The Why of Juvix: Ingredients & Architecture
*Image source: Aditya via Wikimedia Commons, CC-BY-SA 3.0
In addition to protocol development, in the past several months METASTATE has embarked upon a new project: research & development of a novel smart contract language, Juvix.
Juvix is designed to address the problems that we have experienced while trying to write & deploy decentralised applications and that we observe in the ecosystem at large: the difficulty of effective verification, the ceiling of compositional complexity, the illegibility of execution costs, and the lock-in to particular backends.
In order to do so, Juvix draws upon and aims to productionise a deep reservoir of prior academic research in programming language design & type theory which we believe has a high degree of applicability to these problems.
There should be a substantial bar to meet before electing to write a new language. After investigating many simpler approaches and developing distributed ledgers & smart contracts ourselves, we've decided that this bar, for the use-case of smart contracts on public ledgers, is met — there are many unique, fundamentally difficult problems which can be convincingly solved at the language level, but only by designing & engineering a language and compiler stack from scratch.

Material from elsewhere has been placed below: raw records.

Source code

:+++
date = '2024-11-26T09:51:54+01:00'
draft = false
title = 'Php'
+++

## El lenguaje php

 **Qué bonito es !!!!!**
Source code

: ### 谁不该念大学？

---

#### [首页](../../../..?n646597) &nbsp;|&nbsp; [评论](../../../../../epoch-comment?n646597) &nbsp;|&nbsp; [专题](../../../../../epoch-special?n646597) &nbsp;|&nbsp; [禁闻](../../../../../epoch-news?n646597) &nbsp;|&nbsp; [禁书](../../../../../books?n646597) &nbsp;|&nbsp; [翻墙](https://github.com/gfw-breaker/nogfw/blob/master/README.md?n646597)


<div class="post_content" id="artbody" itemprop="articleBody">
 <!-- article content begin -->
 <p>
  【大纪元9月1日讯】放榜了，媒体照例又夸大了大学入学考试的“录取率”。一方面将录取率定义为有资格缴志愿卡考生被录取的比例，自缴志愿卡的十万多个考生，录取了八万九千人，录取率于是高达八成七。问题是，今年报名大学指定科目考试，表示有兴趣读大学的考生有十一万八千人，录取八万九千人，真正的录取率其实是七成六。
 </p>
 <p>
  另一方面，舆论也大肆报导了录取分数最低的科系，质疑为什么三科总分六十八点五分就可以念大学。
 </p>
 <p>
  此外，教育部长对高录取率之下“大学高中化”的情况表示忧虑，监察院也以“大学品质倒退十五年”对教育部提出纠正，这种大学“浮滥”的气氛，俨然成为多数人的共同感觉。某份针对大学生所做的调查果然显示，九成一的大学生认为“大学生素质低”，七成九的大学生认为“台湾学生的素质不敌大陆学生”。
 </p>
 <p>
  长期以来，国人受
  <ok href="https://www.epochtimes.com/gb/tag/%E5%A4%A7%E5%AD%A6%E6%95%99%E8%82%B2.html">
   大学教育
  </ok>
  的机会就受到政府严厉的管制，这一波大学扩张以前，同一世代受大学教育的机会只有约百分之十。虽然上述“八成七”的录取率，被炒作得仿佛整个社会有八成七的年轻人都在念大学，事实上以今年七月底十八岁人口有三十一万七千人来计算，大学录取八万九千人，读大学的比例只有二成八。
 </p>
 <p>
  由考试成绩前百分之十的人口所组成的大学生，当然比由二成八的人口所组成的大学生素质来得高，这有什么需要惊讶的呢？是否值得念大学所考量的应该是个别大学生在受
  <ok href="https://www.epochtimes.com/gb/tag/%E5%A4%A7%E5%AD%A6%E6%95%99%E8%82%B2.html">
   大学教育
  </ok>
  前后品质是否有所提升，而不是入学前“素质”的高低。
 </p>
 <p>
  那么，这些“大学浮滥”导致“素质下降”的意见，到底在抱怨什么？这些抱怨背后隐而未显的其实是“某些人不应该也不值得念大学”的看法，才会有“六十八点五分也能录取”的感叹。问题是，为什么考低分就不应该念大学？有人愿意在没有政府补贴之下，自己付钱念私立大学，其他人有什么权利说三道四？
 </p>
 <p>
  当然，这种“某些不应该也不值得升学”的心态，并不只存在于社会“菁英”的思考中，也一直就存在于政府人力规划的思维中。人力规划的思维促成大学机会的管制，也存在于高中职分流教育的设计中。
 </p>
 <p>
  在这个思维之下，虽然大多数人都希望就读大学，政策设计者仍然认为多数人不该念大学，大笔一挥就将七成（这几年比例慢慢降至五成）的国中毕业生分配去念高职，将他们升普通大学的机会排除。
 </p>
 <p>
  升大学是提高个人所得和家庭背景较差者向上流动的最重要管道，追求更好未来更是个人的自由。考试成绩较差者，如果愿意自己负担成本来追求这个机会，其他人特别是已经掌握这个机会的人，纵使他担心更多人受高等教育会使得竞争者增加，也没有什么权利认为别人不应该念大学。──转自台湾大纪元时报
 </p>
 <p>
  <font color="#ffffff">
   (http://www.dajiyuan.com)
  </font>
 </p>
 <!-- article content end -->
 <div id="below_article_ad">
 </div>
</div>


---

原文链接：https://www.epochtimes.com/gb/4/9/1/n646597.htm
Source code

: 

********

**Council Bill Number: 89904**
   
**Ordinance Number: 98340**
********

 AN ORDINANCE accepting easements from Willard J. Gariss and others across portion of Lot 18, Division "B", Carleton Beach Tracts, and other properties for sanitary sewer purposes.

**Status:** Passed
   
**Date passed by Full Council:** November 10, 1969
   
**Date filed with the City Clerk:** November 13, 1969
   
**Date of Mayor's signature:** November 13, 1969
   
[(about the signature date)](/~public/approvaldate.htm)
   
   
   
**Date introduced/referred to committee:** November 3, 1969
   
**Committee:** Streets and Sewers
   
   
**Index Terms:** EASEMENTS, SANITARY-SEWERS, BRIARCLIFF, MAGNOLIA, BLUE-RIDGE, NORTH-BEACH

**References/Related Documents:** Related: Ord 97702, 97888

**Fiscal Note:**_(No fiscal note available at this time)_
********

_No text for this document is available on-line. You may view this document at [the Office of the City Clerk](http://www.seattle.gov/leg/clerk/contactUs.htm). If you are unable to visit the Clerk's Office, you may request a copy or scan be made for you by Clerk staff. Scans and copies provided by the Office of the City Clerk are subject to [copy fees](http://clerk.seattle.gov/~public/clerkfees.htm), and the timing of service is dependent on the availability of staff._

This post, the second part of a two-part series, enumerates the various theoretical ingredients in Juvix that we think will enable it to meet these challenges, describes the current state of specification and implementation, and provides a list of further resources & instructions should you wish to learn more.
Key ingredients
- How does Juvix aim to realise these goals?
- Which key ingredients are drawn from the theoretical literature to provide the requisite capabilities?
Dependent types
The first and most essential ingredient is that of dependent types: a typesystem expressive enough to allow terms written in Juvix to express properties about the computation behaviour of other terms.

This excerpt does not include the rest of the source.